Central banks still tilting dovish, though less so than the market was expecting at the height of the risk-off phase...
- The Federal Open Market Committee (FOMC) cut the benchmark overnight lending rate by 25bps to a target range of 1.75% - 2%, following with a statement little changed from their last meeting and reiterating their pledge to “act as appropriate” to sustain current expansion. The “dot plot” indicates that 7 of the 17 committee members regard another cut later this year as appropriate, whilst 5 envisage no change and 5 would have preferred not to cut at this meeting. President Trump was quick to criticise the policy stance elucidated at the meeting, tweeting that the central bank “fails again”, “no sense, no vision!”.

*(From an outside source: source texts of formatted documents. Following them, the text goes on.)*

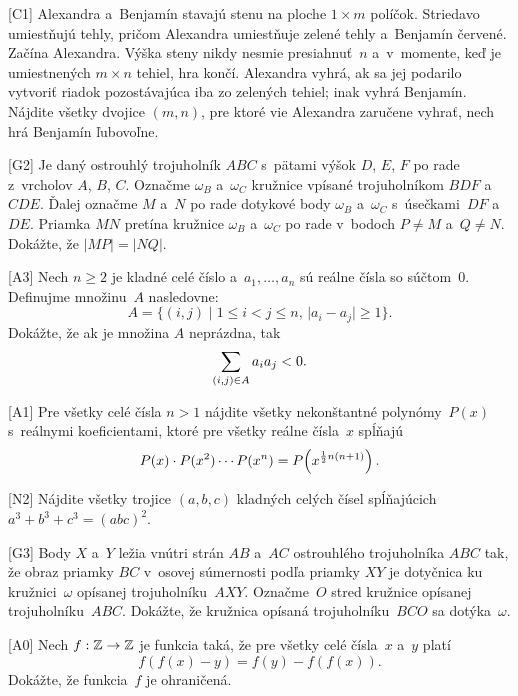 {%
[C1] Alexandra a~Benjamín stavajú stenu na ploche $1 \times m$ políčok. Striedavo umiestňujú tehly, pričom Alexandra umiestňuje zelené tehly a~Benjamín červené. Začína Alexandra. Výška steny nikdy nesmie presiahnuť~$n$ a~v~momente, keď je umiestnených $m \times n$ tehiel, hra končí. Alexandra vyhrá, ak sa jej podarilo vytvoriť riadok pozostávajúca iba zo zelených tehiel; inak vyhrá Benjamín. Nájdite všetky dvojice $(m, n)$, pre ktoré vie Alexandra zaručene vyhrať, nech hrá Benjamín ľubovoľne.}

{%
[G2] Je daný ostrouhlý trojuholník $ABC$ s~pätami výšok $D$, $E$, $F$ po rade z~vrcholov $A$, $B$, $C$. Označme $\omega_B$ a~$\omega_C$ kružnice vpísané trojuholníkom $BDF$ a~$CDE$. Ďalej označme $M$ a~$N$ po rade dotykové body $\omega_B$ a~$\omega_C$ s~úsečkami~$DF$ a~$DE$. Priamka $MN$ pretína kružnice $\omega_B$ a~$\omega_C$ po rade v~bodoch $P \ne M$ a~$Q \ne N$. Dokážte, že $|MP|=|NQ|$.}

{%
[A3] Nech $n \ge 2$ je kladné celé číslo a~$a_1,\ldots,a_n$ sú reálne čísla so súčtom~0. Definujme množinu~$A$ nasledovne:
$$
A=\{(i,j)\;|\;1 \leq i < j \leq n,\,|a_i-a_j|\ge 1\}.
$$
Dokážte, že ak je množina $A$ neprázdna, tak
$$
\sum_{(i,j)\in A} a_i a_j < 0.
\belowdisplayskip0pt
$$}

{%
[A1] Pre všetky celé čísla $n>1$ nájdite všetky nekonštantné polynómy~$P(x)$ s~reálnymi koeficientami, ktoré pre všetky reálne čísla~$x$ spĺňajú
$$
P(x)\cdot P(x^2) \cdots P(x^n) = P\!\left(x^{\frac12n(n+1)}\right).
\belowdisplayskip0pt
$$}

{%
[N2] Nájdite všetky trojice $(a,b,c)$ kladných celých čísel spĺňajúcich $a^3+b^3+c^3=(abc)^2$.}

{%
[G3] Body $X$ a~$Y$ ležia vnútri strán $AB$ a~$AC$ ostrouhlého trojuholníka $ABC$ tak, že obraz priamky $BC$ v~osovej súmernosti podľa priamky $XY$ je dotyčnica ku kružnici~$\omega$ opísanej trojuholníku~$AXY$. Označme~$O$ stred kružnice opísanej trojuholníku~$ABC$. Dokážte, že kružnica opísaná trojuholníku~$BCO$ sa dotýka~$\omega$.}

{%
[A0] Nech $f : {\Bbb Z} \to {\Bbb Z}$ je funkcia taká, že pre všetky celé čísla~$x$ a~$y$ platí
$$
f(f(x)-y)=f(y)-f(f(x)).
$$
Dokážte, že funkcia~$f$ je ohraničená.}

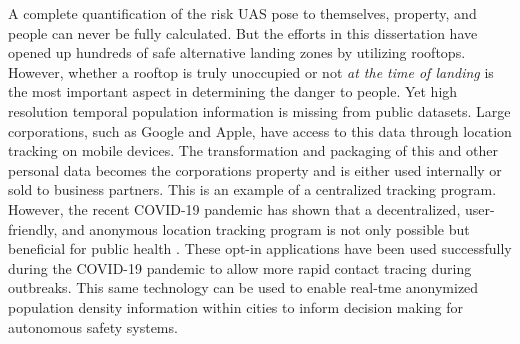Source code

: A complete quantification of the risk \ac{UAS} pose to themselves, property, and people can never be fully calculated. But the efforts in this dissertation have opened up hundreds of safe alternative landing zones by utilizing rooftops. However, whether a rooftop is truly unoccupied or not \emph{at the time of landing} is the most important aspect in determining the danger to people. Yet high resolution temporal population information is missing from public datasets. Large corporations, such as Google and Apple, have access to this data through location tracking on mobile devices. The transformation and packaging of this and other personal data becomes the corporations property and is either used internally or sold to business partners. This is an example of a centralized tracking program.
However, the recent COVID-19 pandemic has shown that a decentralized, user-friendly, and anonymous location tracking program is not only possible but beneficial for public health \cite{cohen_digital_2020, lee_benefits_2021}. These opt-in applications have been used successfully during the COVID-19 pandemic to allow more rapid contact tracing during outbreaks. This same technology can be used to enable real-tme anonymized population density information within cities to inform decision making for autonomous safety systems.








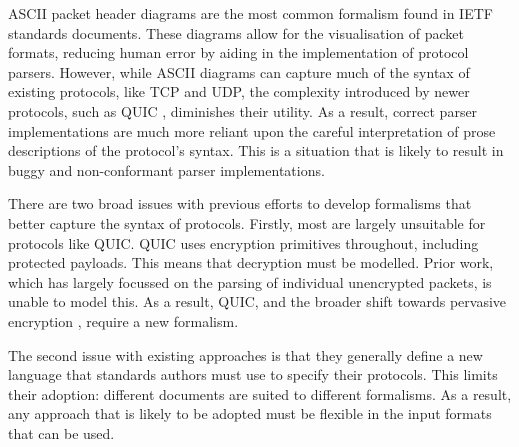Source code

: \documentclass[10pt,sigconf]{acmart}
\begin{document}
ASCII packet header diagrams are the most common formalism found in IETF standards
documents. These diagrams allow for the visualisation of packet formats, reducing human error
by aiding in the implementation of protocol parsers. However, while ASCII diagrams can
capture much of the syntax of existing protocols, like TCP and UDP, the complexity
introduced by newer protocols, such as QUIC \cite{draft-ietf-quic-transport-latest},
diminishes their utility. As a result, correct parser implementations are much more
reliant upon the careful interpretation of prose descriptions of the protocol's syntax.
This is a situation that is likely to result in buggy and non-conformant parser implementations.


There are two broad issues with previous efforts to develop formalisms that better capture
the syntax of protocols. Firstly, most are largely unsuitable for protocols like QUIC.
QUIC uses encryption primitives throughout, including protected payloads. This means that
decryption must be modelled. Prior work, which has largely focussed on the parsing of
individual unencrypted packets, is unable to model this. As a result, QUIC, and the broader
shift towards pervasive encryption \cite{rfc7258}, require a new formalism.

The second issue with existing approaches is that they generally define a new language
that standards authors must use to specify their protocols. This limits their adoption:
different documents are suited to different formalisms. As a result,
any approach that is likely to be adopted must be flexible in the input formats that can
be used.

\end{document}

- The Bank of England voted unanimously to keep rates on hold at 0.75% and provided further (dovish) guidance on how they would act in a post-Brexit scenario. Regardless of the outcome of the Brexit negotiations, the MPC forecast for economic growth will likely be lowered given the domestic risks of a no deal Brexit and supply side concerns if there is a deal agreed. The MPC also warned that scenario 3 – an extension – would result in further uncertainty and excess supply in the economy, meaning growth will remain below potential.
- Bank of Japan also voted to keep monetary policy unchanged at their meeting September 18 – 19. In the context of heightened risks of US-China trade tensions, US monetary policy and the consumption tax hike planned for October, the bank have adopted a ‘wait-and-see’ approach this month but hinted possible action at their meeting in October.
...as US data exhibit a markedly more positive trend in the past couple of weeks
- The US produced a slew of more positive data ahead of the Fed meeting. Housing starts increased to 1.36m in August from 1.22m in July, building permits increased +7.7% month on month and the NAHB homebuilder sentiment survey ticked higher in September. Industrial production growth surprised to the upside in August at +0.6% month on month.
- Market volatility slumped this week after the relatively elevated levels that have prevailed since late July. Global equities were sideways to modestly higher and bond yields drifted slightly lower.
- Crude oil exploded higher at the start of the week following the drone attack (claimed by Houthi rebels) on a major Saudi processing facility over the weekend. The bulk of the move retraced as Aramco was able to confirm that the resulting supply disruption was much less severe than initially feared; however, Brent futures are still 7% higher than they were at the previous week’s close.